Cases Registered Against Persons Using Pigs for Jallikattu and Hare for a Village Procession
Following complaints filed by PETA India, Theni police registered a first information report (FIR) against the organisers of and participants in an illegal pig jallikattu event and the forest department in Dharmapuri registered a preliminary offence report (POR) against people who captured and carried a hare (a wild animal similar to a rabbit) in a village procession. Eleven people arrested by Theni police for pig jallikattu were later released on bail. The forest officials compounded the charges for capturing and using the hare and fined five villagers Rs 5,000 each.
The FIR registered by police for the pig jallikattu event includes violations of sections 143 and 289 of the Indian Penal Code, 1860, and Section 11(1)(m)(ii) of The Prevention of Cruelty to Animals (PCA) Act, 1960. The POR registered by the forest department for capturing the hare includes Sections 2(16), 9, and 54 of the Wildlife (Protection) (WPA) Act, 1972.
PETA India acted after receiving numerous complaints about a news report and video, in which the participants in the illegal jallikattu event were found to be pulling the tails of pigs, grabbing their hind legs, and dragging them backwards. In addition, villagers were seen clutching a hare’s hind legs and ears and carrying the animal in a procession, after which they released the animal into a bush.

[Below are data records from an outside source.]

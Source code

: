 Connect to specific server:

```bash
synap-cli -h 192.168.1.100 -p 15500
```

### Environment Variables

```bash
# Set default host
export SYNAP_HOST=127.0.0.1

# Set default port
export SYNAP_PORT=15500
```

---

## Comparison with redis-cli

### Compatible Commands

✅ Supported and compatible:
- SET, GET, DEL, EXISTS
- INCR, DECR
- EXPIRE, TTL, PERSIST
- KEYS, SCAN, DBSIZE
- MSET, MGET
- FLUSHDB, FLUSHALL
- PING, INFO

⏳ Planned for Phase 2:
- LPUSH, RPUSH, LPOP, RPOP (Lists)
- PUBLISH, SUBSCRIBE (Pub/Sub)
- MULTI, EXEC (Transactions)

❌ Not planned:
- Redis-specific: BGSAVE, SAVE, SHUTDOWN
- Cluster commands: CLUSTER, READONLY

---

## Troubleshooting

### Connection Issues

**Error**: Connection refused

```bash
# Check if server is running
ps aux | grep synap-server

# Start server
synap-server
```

Pigs used in the illegal event were the type typically raised for meat. These animals are commonly reared in confinement and killed with a blow to the head or a knife to the throat while still fully conscious. It is a cognisable offence under the PCA Act to incite a pig to fight with a human, and the Supreme Court of India in its 2014 landmark judgement directed that this provision of the Act must be followed scrupulously.
Capturing and relocating – as was done during the illegal village procession – confuses them and puts them and their young at risk of being killed by predators. Hares are protected under the Wildlife Protection Act, 1972, which prohibits hunting them. (The term “hunting” includes capturing, coursing, snaring, trapping, driving, or baiting a wild animal or attempting to do so.) Under Section 51, hunting a hare is punishable with imprisonment for a term which may extend to three years or a fine which may extend to Rs 25,000 (or both). Since there is evidence in the form of a video, the offence should not be compounded under Section 54 of the Act, as was done by the forest department, because it is not a case of “reasonable suspicion”, the criterion for compounding an offence.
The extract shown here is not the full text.